Chief Data Scientist, ICC & Auxiliary Professor, Department of Statistics; Director, Statistical Consulting ServiceThe Ohio State University
Parameter Estimation Algorithms for Computationally Intensive Spatial Problems
Due to modern advances in computing power, the use of increasingly complex statistical models has become practical. One class of large models that often relies on numerical techniques for parameter estimation is multi-resolution spatial models. Unfortunately, numerical maximization and sampling techniques used to estimate parameters in such complex models often explore the parameter space slowly, resulting in unreliable estimates. To combat this lack of reliability, several algorithms are introduced with the goals of improving the mixing of Markov chain Monte Carlo algorithms and improving exploration properties of genetic algorithm maximization techniques. We propose a multi-resolution genetic algorithm that incorporates elements of simulated tempering to all efficient estimation of parameters via maximization in spatial models.

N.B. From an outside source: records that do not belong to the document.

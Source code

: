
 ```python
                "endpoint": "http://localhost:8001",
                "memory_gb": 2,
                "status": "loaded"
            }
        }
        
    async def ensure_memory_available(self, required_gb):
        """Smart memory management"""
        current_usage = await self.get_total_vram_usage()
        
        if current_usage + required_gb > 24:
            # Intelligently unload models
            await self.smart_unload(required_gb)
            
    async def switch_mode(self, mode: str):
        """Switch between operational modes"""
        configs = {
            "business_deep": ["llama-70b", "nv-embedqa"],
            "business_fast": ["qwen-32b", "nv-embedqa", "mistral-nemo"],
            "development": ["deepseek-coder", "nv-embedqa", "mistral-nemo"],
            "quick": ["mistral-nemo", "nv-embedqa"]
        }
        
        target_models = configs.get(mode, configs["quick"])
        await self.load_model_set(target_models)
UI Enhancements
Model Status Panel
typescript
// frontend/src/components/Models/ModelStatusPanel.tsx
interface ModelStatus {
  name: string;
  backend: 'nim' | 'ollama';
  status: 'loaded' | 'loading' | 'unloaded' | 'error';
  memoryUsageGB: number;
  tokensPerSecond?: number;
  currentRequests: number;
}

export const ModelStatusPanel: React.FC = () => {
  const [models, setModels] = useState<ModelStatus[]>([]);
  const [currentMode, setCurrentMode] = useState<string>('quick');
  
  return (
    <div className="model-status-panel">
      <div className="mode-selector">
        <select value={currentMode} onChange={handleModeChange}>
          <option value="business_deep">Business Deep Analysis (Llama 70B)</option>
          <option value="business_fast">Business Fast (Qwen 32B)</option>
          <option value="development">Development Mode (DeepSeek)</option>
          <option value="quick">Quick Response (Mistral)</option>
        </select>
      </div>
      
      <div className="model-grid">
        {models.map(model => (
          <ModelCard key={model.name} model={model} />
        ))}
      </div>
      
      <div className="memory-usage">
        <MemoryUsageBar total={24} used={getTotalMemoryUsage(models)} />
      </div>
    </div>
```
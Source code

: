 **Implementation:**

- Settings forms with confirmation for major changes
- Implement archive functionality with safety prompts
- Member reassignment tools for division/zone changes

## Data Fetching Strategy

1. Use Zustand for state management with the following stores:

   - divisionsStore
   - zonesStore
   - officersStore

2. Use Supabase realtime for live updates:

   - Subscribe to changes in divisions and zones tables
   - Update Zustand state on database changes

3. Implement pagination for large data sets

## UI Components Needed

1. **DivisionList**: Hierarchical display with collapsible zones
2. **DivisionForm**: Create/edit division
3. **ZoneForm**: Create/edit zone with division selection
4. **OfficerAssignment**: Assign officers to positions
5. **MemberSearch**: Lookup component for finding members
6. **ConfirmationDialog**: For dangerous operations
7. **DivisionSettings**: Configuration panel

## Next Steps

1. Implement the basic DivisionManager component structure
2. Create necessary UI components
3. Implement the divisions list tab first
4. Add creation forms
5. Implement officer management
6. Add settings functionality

This algorithm is also adapted to perform Markov chain Monte Carlo sampling from a posterior distribution in a Bayesian setting resulting in improved mixing and exploration of the posterior relative to ordinary MCMC sampling. We find that these two algorithms are efficient methods of estimating parameters in computationally intensive spatial problems. Parallel implementation of these algorithms is addressed. These methods are demonstrated on inverse problem examples from the field of groundwater hydrology.